If a person is found not guilty because of mental impairment, there is a perception among some sections of the community that they are “free to walk the streets” and have “got away with it”. This is not the case.

The finding has two coercive results: supervision (for community safety) and treatment (to ameliorate or cure the illness).

A person found “not guilty because of mental impairment”, although not a criminal, may be a serious risk to the community. If so, they need to be closely supervised, usually in a secure forensic facility such as Thomas Embling Hospital in Melbourne.

The Thomas Embling psychiatric hospital in Melbourne is maximum security. Julian Smith AAP

They need treatment for their mental impairment, which may take many years. In some cases, they may never be released from supervision. In other cases, given the right treatment and enough time, people can recover and, through a series of carefully monitored steps, gradually be returned to the community.

A review of the law

The Victorian Law Reform Commission recently reviewed the laws in this complex area. Over a two-year period the commission consulted widely – with victims and their families, community members, police, the courts, and health, disability and legal practitioners, people subject to the law and their families. A tragic aspect of this area of law is that often the victims are family members of the person who has carried out an act of violence against them.

Underpinning the commission’s review were two principles which are sometimes misunderstood.

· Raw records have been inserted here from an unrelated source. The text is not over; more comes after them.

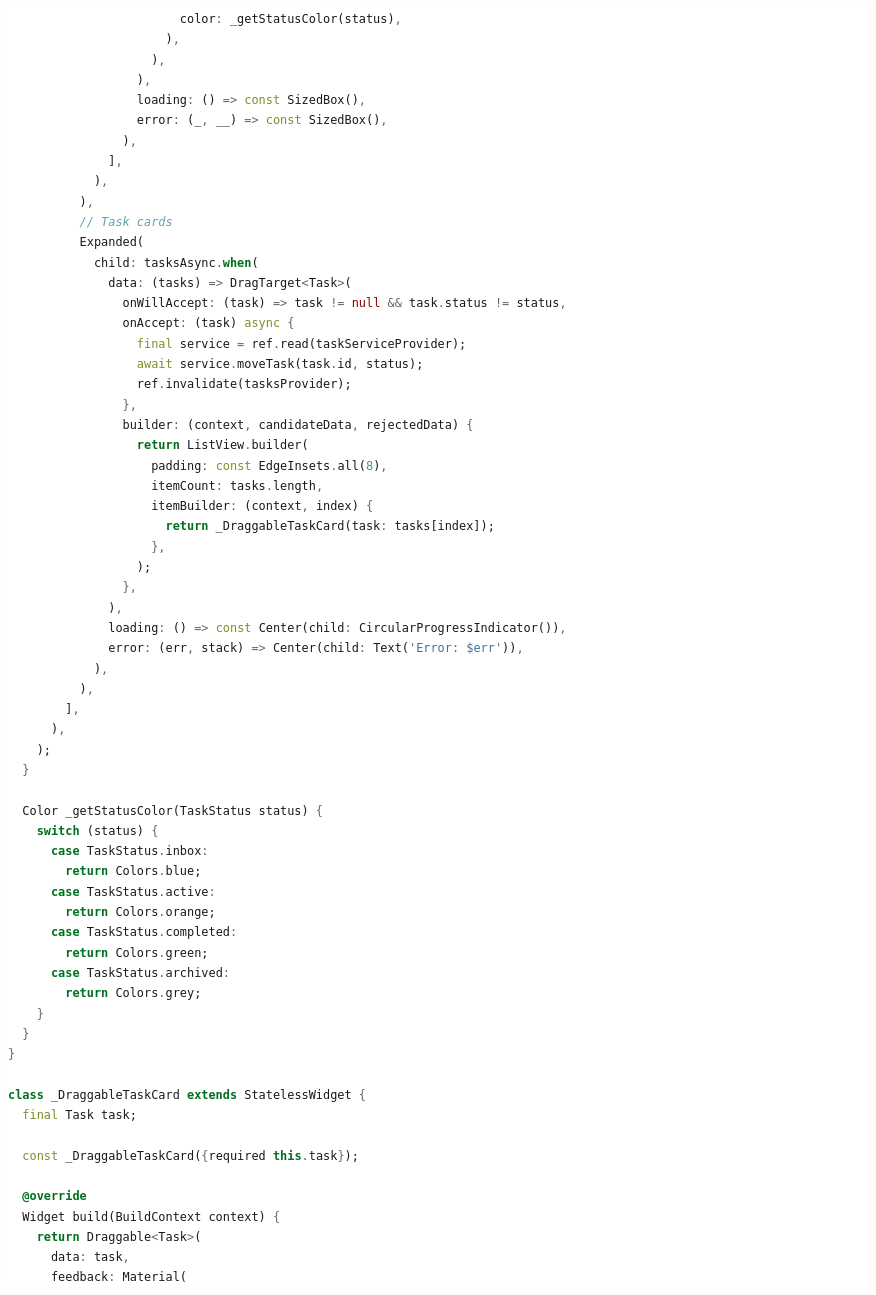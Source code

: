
 ```dart
                        color: _getStatusColor(status),
                      ),
                    ),
                  ),
                  loading: () => const SizedBox(),
                  error: (_, __) => const SizedBox(),
                ),
              ],
            ),
          ),
          // Task cards
          Expanded(
            child: tasksAsync.when(
              data: (tasks) => DragTarget<Task>(
                onWillAccept: (task) => task != null && task.status != status,
                onAccept: (task) async {
                  final service = ref.read(taskServiceProvider);
                  await service.moveTask(task.id, status);
                  ref.invalidate(tasksProvider);
                },
                builder: (context, candidateData, rejectedData) {
                  return ListView.builder(
                    padding: const EdgeInsets.all(8),
                    itemCount: tasks.length,
                    itemBuilder: (context, index) {
                      return _DraggableTaskCard(task: tasks[index]);
                    },
                  );
                },
              ),
              loading: () => const Center(child: CircularProgressIndicator()),
              error: (err, stack) => Center(child: Text('Error: $err')),
            ),
          ),
        ],
      ),
    );
  }

  Color _getStatusColor(TaskStatus status) {
    switch (status) {
      case TaskStatus.inbox:
        return Colors.blue;
      case TaskStatus.active:
        return Colors.orange;
      case TaskStatus.completed:
        return Colors.green;
      case TaskStatus.archived:
        return Colors.grey;
    }
  }
}

class _DraggableTaskCard extends StatelessWidget {
  final Task task;

  const _DraggableTaskCard({required this.task});

  @override
  Widget build(BuildContext context) {
    return Draggable<Task>(
      data: task,
      feedback: Material(
```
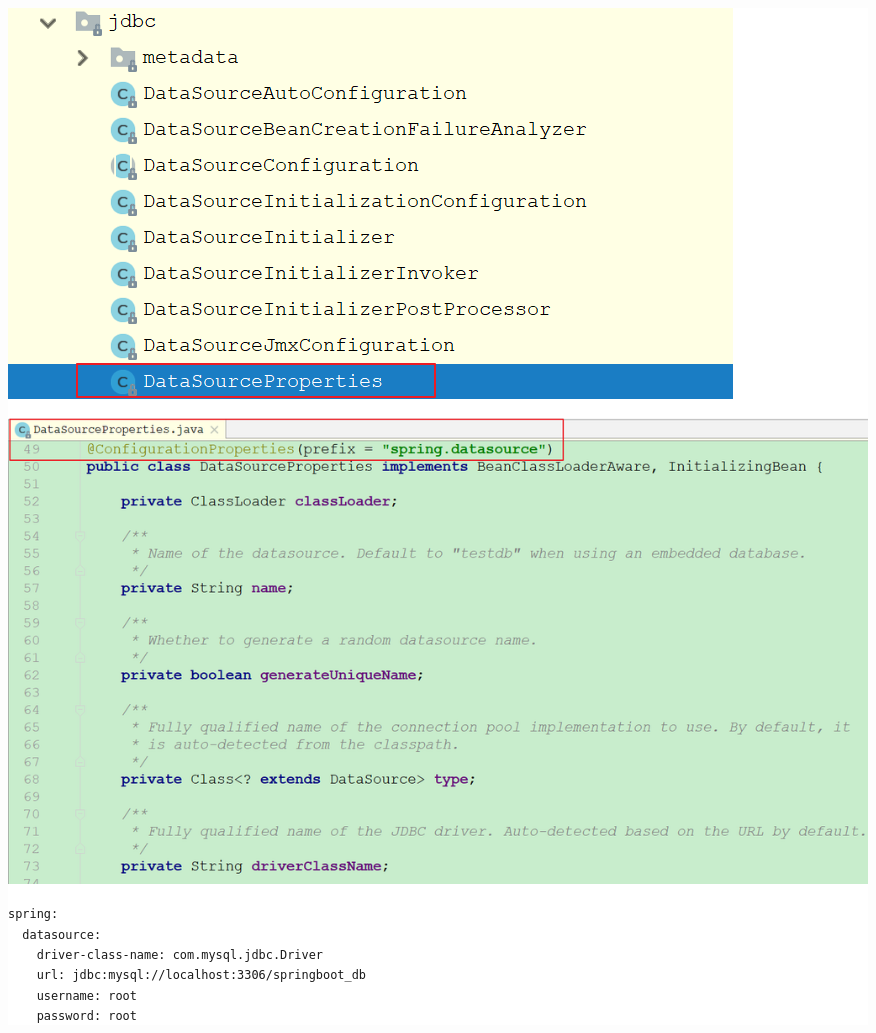   ![1573718263129](https://raw.githubusercontent.com/Kid-On-The-Road/Resources/main/笔记图片/springboot/1573718263129.png) 

  ![1573718409288](https://raw.githubusercontent.com/Kid-On-The-Road/Resources/main/笔记图片/springboot/1573718409288.png) 

  ```properties
  spring:
    datasource:
      driver-class-name: com.mysql.jdbc.Driver
      url: jdbc:mysql://localhost:3306/springboot_db
      username: root
      password: root
  ```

First, whatever they have done, people covered by this Act are not criminals. They have been found not guilty by the courts. What happens next is therefore not a matter of punishment, but of treatment.

Secondly, this law has to balance two things – the safety of the community, and the rights of the person with a mental condition. Naturally, there are many different points of view about how these things should be balanced, but most people would agree that they are both important.

Overall, the commission found that the law is working well in Victoria, but could be improved in a number of key areas.

One recommendation is that it should always be a jury, not a judge, that decides on a verdict of “guilty” or “not guilty because of mental impairment”. Even in cases where the prosecution and the defence agree that the accused is mentally impaired, the commission considers that matters of this seriousness call for the direct involvement of the community, in the form of a jury.

Another recommendation is for the establishment of a secure place for treatment and supervision of young people and children who have a mental illness or cognitive impairment. At the moment, young people with mental impairments are sent to Parkville Youth Justice Centre, a corrections facility.

The commission also recommended a new medium-security forensic facility for adults. At the moment the only forensic hospital is the high-security Thomas Embling Hospital. A medium-secure facility would provide appropriate flexibility in the system and would relieve pressure on the Thomas Embling Hospital.

And a further recommendation is to give the Magistrates’ Court and Children’s Court more power to deal with cases involving unfitness to be tried and the defence of mental impairment. At present, these matters normally have to be sent up to the Supreme Court and County Court, causing delays and additional costs.

The commission’s other recommendations, and the report as a whole, can be viewed on the Victorian Law Reform Commission website.

All these recommendations aim to protect the community, while respecting the rights of people with mental conditions and helping them to recover. The best way to keep the community safe is by ensuring that people receive the right supervision and treatment.

It is the role of governments to legislate on these matters, of the courts to decide the outcome of cases, and of the justice and health systems to manage supervision and treatment.

However, it is strongly desirable for everyone in the community, whether affected by these matters or not, to develop an understanding of them that is more accurate than the stereotype of the “crazed killer”.